HOW TO COMPLETE THIS TASK> Copy out all lines from the material that contain the string "CodeScoring".
# # #
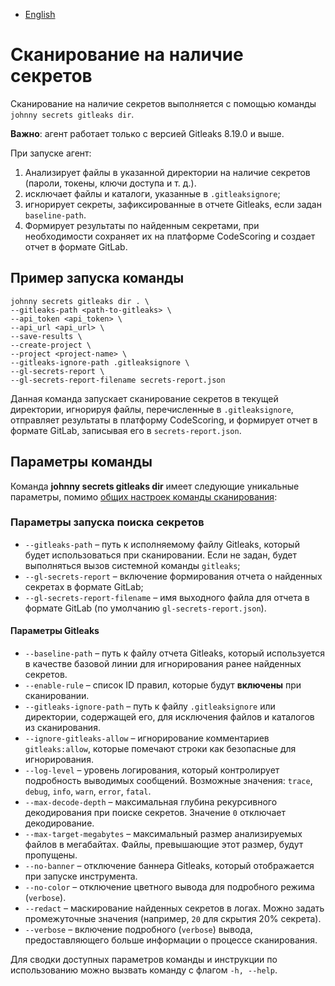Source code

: - [English](../../agent/scan-secrets.en/)

# Сканирование на наличие секретов

Сканирование на наличие секретов выполняется с помощью команды `johnny secrets gitleaks dir`.

**Важно**: агент работает только с версией Gitleaks 8.19.0 и выше.

При запуске агент:

1. Анализирует файлы в указанной директории на наличие секретов (пароли, токены, ключи доступа и т. д.).
1. исключает файлы и каталоги, указанные в `.gitleaksignore`;
1. игнорирует секреты, зафиксированные в отчете Gitleaks, если задан `baseline-path`.
1. Формирует результаты по найденным секретами, при необходимости сохраняет их на платформе CodeScoring и создает отчет в формате GitLab.

## Пример запуска команды

```
johnny secrets gitleaks dir . \
--gitleaks-path <path-to-gitleaks> \
--api_token <api_token> \
--api_url <api_url> \
--save-results \
--create-project \
--project <project-name> \
--gitleaks-ignore-path .gitleaksignore \
--gl-secrets-report \
--gl-secrets-report-filename secrets-report.json
```

Данная команда запускает сканирование секретов в текущей директории, игнорируя файлы, перечисленные в `.gitleaksignore`, отправляет результаты в платформу CodeScoring, и формирует отчет в формате GitLab, записывая его в `secrets-report.json`.

## Параметры команды

Команда **johnny secrets gitleaks dir** имеет следующие уникальные параметры, помимо [общих настроек команды сканирования](/agent/scan/#_2):

### Параметры запуска поиска секретов

- `--gitleaks-path` – путь к исполняемому файлу Gitleaks, который будет использоваться при сканировании. Если не задан, будет выполняться вызов системной команды `gitleaks`;
- `--gl-secrets-report` – включение формирования отчета о найденных секретах в формате GitLab;
- `--gl-secrets-report-filename` – имя выходного файла для отчета в формате GitLab (по умолчанию `gl-secrets-report.json`).

#### Параметры Gitleaks

- `--baseline-path` – путь к файлу отчета Gitleaks, который используется в качестве базовой линии для игнорирования ранее найденных секретов.
- `--enable-rule` – список ID правил, которые будут **включены** при сканировании.
- `--gitleaks-ignore-path` – путь к файлу `.gitleaksignore` или директории, содержащей его, для исключения файлов и каталогов из сканирования.
- `--ignore-gitleaks-allow` – игнорирование комментариев `gitleaks:allow`, которые помечают строки как безопасные для игнорирования.
- `--log-level` – уровень логирования, который контролирует подробность выводимых сообщений. Возможные значения: `trace`, `debug`, `info`, `warn`, `error`, `fatal`.
- `--max-decode-depth` – максимальная глубина рекурсивного декодирования при поиске секретов. Значение `0` отключает декодирование.
- `--max-target-megabytes` – максимальный размер анализируемых файлов в мегабайтах. Файлы, превышающие этот размер, будут пропущены.
- `--no-banner` – отключение баннера Gitleaks, который отображается при запуске инструмента.
- `--no-color` – отключение цветного вывода для подробного режима (`verbose`).
- `--redact` – маскирование найденных секретов в логах. Можно задать промежуточные значения (например, `20` для скрытия 20% секрета).
- `--verbose` – включение подробного (`verbose`) вывода, предоставляющего больше информации о процессе сканирования.

Для сводки доступных параметров команды и инструкции по использованию можно вызвать команду с флагом `-h, --help`.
# # #
EXERCISE RESPONSE>
1. Формирует результаты по найденным секретами, при необходимости сохраняет их на платформе CodeScoring и создает отчет в формате GitLab.
Данная команда запускает сканирование секретов в текущей директории, игнорируя файлы, перечисленные в `.gitleaksignore`, отправляет результаты в платформу CodeScoring, и формирует отчет в формате GitLab, записывая его в `secrets-report.json`.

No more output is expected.